=== GIVEN ENTRIES ===

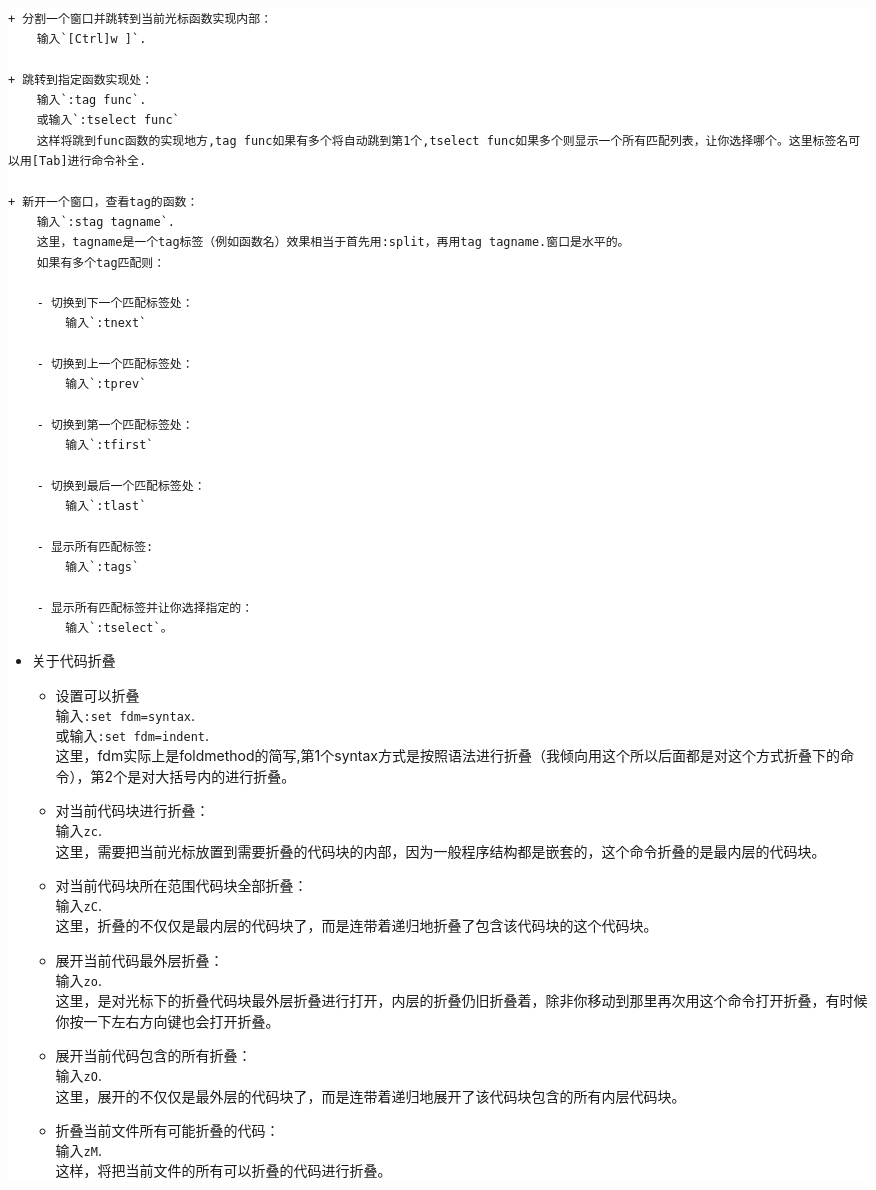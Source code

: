 
    + 分割一个窗口并跳转到当前光标函数实现内部：    
        输入`[Ctrl]w ]`.  

    + 跳转到指定函数实现处：  
        输入`:tag func`.  
        或输入`:tselect func`  
        这样将跳到func函数的实现地方,tag func如果有多个将自动跳到第1个,tselect func如果多个则显示一个所有匹配列表，让你选择哪个。这里标签名可以用[Tab]进行命令补全.

    + 新开一个窗口，查看tag的函数：  
        输入`:stag tagname`.  
        这里，tagname是一个tag标签（例如函数名）效果相当于首先用:split，再用tag tagname.窗口是水平的。  
        如果有多个tag匹配则：  

        - 切换到下一个匹配标签处：  
            输入`:tnext`

        - 切换到上一个匹配标签处：  
            输入`:tprev`

        - 切换到第一个匹配标签处：  
            输入`:tfirst`

        - 切换到最后一个匹配标签处：  
            输入`:tlast`

        - 显示所有匹配标签:  
            输入`:tags`

        - 显示所有匹配标签并让你选择指定的：  
            输入`:tselect`。

* 关于代码折叠  
    + 设置可以折叠  
        输入`:set fdm=syntax`.  
        或输入`:set fdm=indent`.  
        这里，fdm实际上是foldmethod的简写,第1个syntax方式是按照语法进行折叠（我倾向用这个所以后面都是对这个方式折叠下的命令），第2个是对大括号内的进行折叠。

    + 对当前代码块进行折叠：  
        输入`zc`.  
        这里，需要把当前光标放置到需要折叠的代码块的内部，因为一般程序结构都是嵌套的，这个命令折叠的是最内层的代码块。  

    + 对当前代码块所在范围代码块全部折叠：  
        输入`zC`.  
        这里，折叠的不仅仅是最内层的代码块了，而是连带着递归地折叠了包含该代码块的这个代码块。

    + 展开当前代码最外层折叠：  
        输入`zo`.  
        这里，是对光标下的折叠代码块最外层折叠进行打开，内层的折叠仍旧折叠着，除非你移动到那里再次用这个命令打开折叠，有时候你按一下左右方向键也会打开折叠。

    + 展开当前代码包含的所有折叠：  
        输入`zO`.  
        这里，展开的不仅仅是最外层的代码块了，而是连带着递归地展开了该代码块包含的所有内层代码块。

    + 折叠当前文件所有可能折叠的代码：  
        输入`zM`.  
        这样，将把当前文件的所有可以折叠的代码进行折叠。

===

Every line that contains the string "tselect" should be returned from the data.

SOLUTION TO THIS EXERCISE:
        或输入`:tselect func`  
        这样将跳到func函数的实现地方,tag func如果有多个将自动跳到第1个,tselect func如果多个则显示一个所有匹配列表，让你选择哪个。这里标签名可以用[Tab]进行命令补全.
            输入`:tselect`。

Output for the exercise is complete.